Heading in with your heart on your sleeve will get you beheaded by the Queen. I’m not going to be sitting around, waiting to exhale. I rather shoop, shoop down the street and shop. I’m torn like I am between two designer skirts at the same price at Barney’s while only able to afford one. Rick Owens or Givenchy? These are the times that try men’s clothes. I would rather be shopping for something white to wear down the aisle, instead of my all black regiment.
I’m jumping the broom too soon! He hasn’t proposed. He may have given a ring to my cellphone but that is not an engagement ring make. Recently, he called me at 2:30 am. A phone call that late is for a man fluent in booty. What could he possibly want so late at night? My mind takes me to sultry places I haven’t been all week.
The absence of a proposal hasn’t swayed the public opinion of my closest friends. They are convinced that he wants me back and I should be prepared. A little thing called self-respect repels me from picking up parasites. Some may want their exes to want them back. I refuse to be likened to the predicament of ghetto heterosexual relationships where the women are stuck raising the children while the men are in jail. A life like that would make me madder than the Mad-hatter. I won’t RSVP to that tea party.

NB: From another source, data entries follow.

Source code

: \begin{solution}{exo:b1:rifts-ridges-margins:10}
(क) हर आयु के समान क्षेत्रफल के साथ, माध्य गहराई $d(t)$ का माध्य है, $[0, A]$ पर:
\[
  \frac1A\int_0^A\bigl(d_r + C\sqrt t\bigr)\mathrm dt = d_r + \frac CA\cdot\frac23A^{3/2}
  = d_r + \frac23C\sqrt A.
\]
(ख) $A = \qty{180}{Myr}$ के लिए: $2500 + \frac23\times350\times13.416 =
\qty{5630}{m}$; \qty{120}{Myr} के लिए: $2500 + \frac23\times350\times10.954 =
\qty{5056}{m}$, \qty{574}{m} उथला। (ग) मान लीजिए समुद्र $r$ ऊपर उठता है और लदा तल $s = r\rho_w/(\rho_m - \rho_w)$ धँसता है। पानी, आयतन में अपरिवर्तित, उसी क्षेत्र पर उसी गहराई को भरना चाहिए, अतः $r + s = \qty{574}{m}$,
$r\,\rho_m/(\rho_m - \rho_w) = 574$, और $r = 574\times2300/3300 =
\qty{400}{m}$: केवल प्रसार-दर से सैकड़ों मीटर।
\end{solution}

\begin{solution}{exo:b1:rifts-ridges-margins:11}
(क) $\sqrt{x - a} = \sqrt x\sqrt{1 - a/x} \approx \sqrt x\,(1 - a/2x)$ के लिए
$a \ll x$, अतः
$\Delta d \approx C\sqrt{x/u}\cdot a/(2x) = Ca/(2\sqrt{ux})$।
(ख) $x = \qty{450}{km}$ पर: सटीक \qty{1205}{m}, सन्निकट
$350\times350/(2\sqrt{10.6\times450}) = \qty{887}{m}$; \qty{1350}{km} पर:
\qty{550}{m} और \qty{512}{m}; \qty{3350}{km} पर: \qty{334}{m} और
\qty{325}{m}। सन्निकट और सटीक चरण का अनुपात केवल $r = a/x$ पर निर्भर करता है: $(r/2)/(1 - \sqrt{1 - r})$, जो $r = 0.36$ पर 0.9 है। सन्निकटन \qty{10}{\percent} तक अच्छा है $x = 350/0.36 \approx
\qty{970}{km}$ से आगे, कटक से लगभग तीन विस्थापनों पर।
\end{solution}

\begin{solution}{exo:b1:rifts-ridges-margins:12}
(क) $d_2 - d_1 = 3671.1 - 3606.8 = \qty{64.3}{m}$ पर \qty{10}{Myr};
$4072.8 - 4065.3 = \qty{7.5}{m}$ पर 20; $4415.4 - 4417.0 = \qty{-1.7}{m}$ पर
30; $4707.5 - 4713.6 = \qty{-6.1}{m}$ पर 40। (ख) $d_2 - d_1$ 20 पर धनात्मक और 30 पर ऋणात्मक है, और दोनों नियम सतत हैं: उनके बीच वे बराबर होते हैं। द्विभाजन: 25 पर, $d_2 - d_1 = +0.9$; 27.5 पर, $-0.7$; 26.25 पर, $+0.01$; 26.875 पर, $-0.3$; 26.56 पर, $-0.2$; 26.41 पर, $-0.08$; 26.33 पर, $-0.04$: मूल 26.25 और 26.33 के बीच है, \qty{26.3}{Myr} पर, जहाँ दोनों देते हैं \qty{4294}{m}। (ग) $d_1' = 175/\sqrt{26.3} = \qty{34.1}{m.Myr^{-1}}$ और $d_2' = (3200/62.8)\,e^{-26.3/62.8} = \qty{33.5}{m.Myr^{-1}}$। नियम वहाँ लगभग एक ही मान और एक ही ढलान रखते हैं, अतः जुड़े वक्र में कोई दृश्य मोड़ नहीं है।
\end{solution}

I’m not interested in my past penetrating my present, especially if I’m an elevated version of myself, wearing Givenchy.
Yet, I offered him an opportunity to ask me back. I wanted my friends to be right, until I suggested that we should talk. He became apprehensive. “I need to know what this is about,” he said. “Pending on the subject, I may not want to have a discussion.”
*Scoff* We don’t have to talk. “I choose not the suffocating sedative of hope but the shocking stimulant of reality,” I said. “You don’t have to commit to a conversation, all I have left to say will remain unspoken.”
Following the white rabbit back down the hole, like he had answers to what ails my romance was tomfoolery. Relationships are tricky, I would be first to admit that I’m no expert. Killing time for the king of my heart, would not be smart since he would never measure up to a delusional fantasy. My poetic justice seep from my pursed lips. I no longer need validation from an emotionally unavailable man.
I tarry there benign like a non-cancerous cell waiting dormant, hoping to survive the agony of unrequited love, a mirage of multiple nightmares, as I lay dying for the opportunity to wake up. My transcendence tramples over the melancholic memories of my failed romance. The plight of a broken heart had me swimming through a pool of tears, and back to reality.
I awoke from what seemed to be a dream, as the season changed, marking an end to an era.